Là, vous faites allusion au projet impact rapide, qui est effectivement un projet, qui nous permet de faire des réalisations rapides qui ont des valeurs de 22 millions Fcfa au maximum. L’avantage est que ce programme nous permet d’agir sur différents volets. Un des volets que nous avons exploités est celui de permettre rapidement à la gendarmerie et à la police de travailler dans des conditions adéquates. C’est ainsi que la réhabilitation d’un certain nombre de postes de gendarmerie et de police a été entreprise, et nous voulons vraiment continuer. Nous souhaitons rétablir ce qu’on appelle la chaîne pénale : toucher à la fois les forces de sécurité, la magistrature, la justice et aller jusqu’au système pénitentiaire. Si un des maillons dysfonctionnait, c’est l’ensemble du système qui en pâtirait. Il est important de rétablir cette chaîne pénale. Mais bien sûr, d’accompagner ce processus par une amélioration à l’accès à la protection des citoyens. Et là-dessus, je voudrais aussi parler du travail qui est fait par la division des droits de l’homme -qui est essentiel. Qui, au quotidien, suit la situation ; qui est en contact avec les victimes, qui conduit également les entretiens avec les personnes détenues, mais aussi qui promeut les organisations de défense des droits de l’homme.
Vous avez parlé de Ber avec une patrouille statique ; vous allez faire quoi en plus ?

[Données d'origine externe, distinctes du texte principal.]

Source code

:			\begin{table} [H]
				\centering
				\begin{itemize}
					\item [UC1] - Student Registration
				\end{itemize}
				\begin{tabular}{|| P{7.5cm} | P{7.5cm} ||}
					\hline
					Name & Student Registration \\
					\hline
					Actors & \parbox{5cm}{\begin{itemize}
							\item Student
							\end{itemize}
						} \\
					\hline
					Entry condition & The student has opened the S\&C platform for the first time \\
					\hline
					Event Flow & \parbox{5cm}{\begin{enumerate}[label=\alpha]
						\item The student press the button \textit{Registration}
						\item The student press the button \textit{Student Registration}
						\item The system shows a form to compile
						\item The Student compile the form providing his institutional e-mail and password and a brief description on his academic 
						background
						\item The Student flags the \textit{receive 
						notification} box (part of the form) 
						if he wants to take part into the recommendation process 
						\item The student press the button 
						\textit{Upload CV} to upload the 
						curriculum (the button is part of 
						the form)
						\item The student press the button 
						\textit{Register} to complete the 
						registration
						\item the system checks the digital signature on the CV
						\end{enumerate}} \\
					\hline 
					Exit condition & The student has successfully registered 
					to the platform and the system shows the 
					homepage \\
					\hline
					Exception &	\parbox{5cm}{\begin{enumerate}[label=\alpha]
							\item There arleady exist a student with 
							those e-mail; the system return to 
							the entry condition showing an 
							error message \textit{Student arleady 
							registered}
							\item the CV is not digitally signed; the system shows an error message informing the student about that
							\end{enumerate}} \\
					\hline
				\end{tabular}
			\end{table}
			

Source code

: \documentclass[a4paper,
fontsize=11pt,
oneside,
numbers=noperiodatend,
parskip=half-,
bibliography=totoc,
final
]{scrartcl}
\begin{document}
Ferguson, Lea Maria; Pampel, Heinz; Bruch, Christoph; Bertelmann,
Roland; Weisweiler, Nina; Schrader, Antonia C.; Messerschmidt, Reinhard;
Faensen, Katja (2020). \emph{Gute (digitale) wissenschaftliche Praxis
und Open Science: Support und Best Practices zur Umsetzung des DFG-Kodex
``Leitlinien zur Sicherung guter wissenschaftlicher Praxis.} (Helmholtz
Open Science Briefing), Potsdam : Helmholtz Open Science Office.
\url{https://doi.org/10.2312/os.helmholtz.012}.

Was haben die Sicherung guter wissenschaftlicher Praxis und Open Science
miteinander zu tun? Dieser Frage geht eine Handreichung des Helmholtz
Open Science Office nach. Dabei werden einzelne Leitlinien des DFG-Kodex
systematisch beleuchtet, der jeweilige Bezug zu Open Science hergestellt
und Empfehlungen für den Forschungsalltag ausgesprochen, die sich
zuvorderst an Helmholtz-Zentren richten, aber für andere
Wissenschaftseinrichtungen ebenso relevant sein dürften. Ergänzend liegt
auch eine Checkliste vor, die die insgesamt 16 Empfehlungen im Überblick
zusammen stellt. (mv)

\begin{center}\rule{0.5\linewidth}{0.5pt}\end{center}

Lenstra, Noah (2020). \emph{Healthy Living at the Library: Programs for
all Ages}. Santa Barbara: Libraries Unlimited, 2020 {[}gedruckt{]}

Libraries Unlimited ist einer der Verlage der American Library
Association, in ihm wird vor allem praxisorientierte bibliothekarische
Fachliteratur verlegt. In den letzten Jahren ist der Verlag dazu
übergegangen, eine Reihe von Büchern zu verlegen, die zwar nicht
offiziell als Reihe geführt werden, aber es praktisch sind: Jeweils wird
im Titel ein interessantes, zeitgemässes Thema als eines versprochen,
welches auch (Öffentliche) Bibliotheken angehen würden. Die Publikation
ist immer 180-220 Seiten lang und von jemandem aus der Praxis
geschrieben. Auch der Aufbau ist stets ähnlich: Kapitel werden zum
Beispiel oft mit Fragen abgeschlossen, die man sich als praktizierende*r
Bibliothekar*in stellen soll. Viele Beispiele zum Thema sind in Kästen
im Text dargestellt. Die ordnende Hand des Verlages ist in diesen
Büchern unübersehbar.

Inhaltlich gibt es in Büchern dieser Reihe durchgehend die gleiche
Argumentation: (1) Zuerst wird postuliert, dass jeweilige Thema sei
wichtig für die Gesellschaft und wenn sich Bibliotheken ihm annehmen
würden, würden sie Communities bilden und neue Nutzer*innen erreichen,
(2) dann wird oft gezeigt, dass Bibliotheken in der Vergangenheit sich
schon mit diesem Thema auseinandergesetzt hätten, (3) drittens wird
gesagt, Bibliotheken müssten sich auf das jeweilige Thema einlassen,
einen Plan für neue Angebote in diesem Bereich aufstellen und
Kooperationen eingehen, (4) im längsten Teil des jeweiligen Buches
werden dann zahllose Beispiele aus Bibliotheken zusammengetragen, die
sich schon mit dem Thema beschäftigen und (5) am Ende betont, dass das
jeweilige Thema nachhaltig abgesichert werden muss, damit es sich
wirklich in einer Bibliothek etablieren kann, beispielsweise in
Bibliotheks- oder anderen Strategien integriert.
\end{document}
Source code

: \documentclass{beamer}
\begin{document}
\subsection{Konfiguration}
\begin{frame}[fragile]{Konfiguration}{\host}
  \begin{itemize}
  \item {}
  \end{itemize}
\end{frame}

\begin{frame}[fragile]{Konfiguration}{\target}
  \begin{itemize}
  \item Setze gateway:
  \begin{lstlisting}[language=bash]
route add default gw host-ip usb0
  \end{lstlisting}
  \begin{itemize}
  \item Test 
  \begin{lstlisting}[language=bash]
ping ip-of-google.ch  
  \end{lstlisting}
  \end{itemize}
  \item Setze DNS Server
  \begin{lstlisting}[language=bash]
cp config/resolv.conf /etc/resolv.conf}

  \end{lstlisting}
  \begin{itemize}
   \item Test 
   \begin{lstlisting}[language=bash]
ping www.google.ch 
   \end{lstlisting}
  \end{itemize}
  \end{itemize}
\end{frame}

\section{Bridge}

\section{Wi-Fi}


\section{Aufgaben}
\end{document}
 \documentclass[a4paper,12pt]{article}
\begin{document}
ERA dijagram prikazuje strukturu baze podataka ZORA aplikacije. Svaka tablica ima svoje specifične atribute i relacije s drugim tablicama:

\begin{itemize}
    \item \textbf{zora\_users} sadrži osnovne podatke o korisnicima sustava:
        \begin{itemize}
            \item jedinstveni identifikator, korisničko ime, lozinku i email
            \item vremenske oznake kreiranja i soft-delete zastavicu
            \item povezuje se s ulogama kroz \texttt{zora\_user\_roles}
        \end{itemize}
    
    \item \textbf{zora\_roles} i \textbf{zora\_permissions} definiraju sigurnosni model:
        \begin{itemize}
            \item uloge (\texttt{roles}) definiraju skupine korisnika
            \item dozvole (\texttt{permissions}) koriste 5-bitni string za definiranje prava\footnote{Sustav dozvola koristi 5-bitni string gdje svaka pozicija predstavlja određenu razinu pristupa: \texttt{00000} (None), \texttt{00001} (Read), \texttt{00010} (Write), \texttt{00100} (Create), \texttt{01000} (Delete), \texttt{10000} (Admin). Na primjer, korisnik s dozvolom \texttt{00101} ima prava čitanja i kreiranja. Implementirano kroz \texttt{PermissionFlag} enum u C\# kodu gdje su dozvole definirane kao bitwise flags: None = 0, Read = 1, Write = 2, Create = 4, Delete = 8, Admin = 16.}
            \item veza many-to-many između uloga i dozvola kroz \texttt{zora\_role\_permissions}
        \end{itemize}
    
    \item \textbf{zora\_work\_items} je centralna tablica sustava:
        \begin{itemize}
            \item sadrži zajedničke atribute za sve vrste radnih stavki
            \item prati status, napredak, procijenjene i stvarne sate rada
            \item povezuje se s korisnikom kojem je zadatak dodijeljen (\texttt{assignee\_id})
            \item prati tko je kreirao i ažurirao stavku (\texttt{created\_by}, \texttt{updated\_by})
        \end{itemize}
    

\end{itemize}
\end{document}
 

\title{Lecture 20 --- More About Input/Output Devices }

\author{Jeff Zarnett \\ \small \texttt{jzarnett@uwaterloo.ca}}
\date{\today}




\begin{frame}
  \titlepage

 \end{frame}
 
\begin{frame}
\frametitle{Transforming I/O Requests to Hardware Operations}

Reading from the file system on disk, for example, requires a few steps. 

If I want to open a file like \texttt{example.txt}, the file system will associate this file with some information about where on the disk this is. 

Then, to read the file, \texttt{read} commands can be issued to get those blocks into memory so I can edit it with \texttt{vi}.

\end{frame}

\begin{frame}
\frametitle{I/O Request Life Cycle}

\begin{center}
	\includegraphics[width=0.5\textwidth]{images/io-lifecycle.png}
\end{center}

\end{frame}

Depuis les événements, nous avons établi une présence à Ber et à la limite de Ber. Une présence qui a comme effet que la situation est sous contrôle, qui nous permet d’avoir le lien avec la population de Ber et les groupes armés qui sont là-bas. Notre présence est essentielle et se motive par le mandat que nous avons pour protéger les civils. Il y a une population civile importante qui vit à Ber. Donc, à partir de là, nous patrouillons dans Ber et dans ses environs. Nous pensons que notre présence a permis d’atténuer les tensions dans la zone.
Ici, à Tombouctou ville, est-ce que vous travaillez avec les femmes ?
Les femmes sont très présentes. Elles sont très actives, elles jouent une part importante dans la société et sur l’ensemble de la région. Elles sont très bien organisées ; elles ont une capacité de mobilisation incroyable et admirable. C’est pourquoi elles sont prises en compte pratiquement dans toutes nos activités. C’est un principe que les Nations unies ont d’intégrer la dimension genre dans toutes les activités. Ce n’est pas seulement une intégration, mais aussi une prise en charge de leurs préoccupations particulières : leur donner la voix et l’espace d’exprimer leurs préoccupations.
Aujourd’hui, est-ce que la Minusma est satisfaite du retour des réfugiés et déplacés, la vie qui reprend petit à petit ?
Nous avons vu au cours des mois, lent mais progressif et continu, le retour des déplacés et des réfugiés. Nous nous en félicitons. Nous avons aussi constaté que le retour se fait dans le calme. Les retournés ont été intégrés dans le tissu socio-économique et accueillis par ceux qui sont restés. Ici à Tombouctou mais aussi dans les villages. Quand on prend la route, on voit actuellement de plus en plus de villages avec femmes et enfants devant les maisons, les cases et autres. On voit de plus en plus de bêtes aller dans les pâturages ; chose qui était rare il y a quelque temps. La plupart des endroits étaient totalement abandonnés. Tout ceci est un signe positif qui montre qu’il y a une reprise de confiance. Ça, c’est fondamental pour un retour durable !
Est-ce que vous avez des mots pour conclure cet entretien ?
C’est exprimer notre accompagnement le plus proche des préoccupations des populations. Bien sûr, dans le respect de notre mandat. En tout cas, il y a un engagement très ferme d’être aux côtés des populations.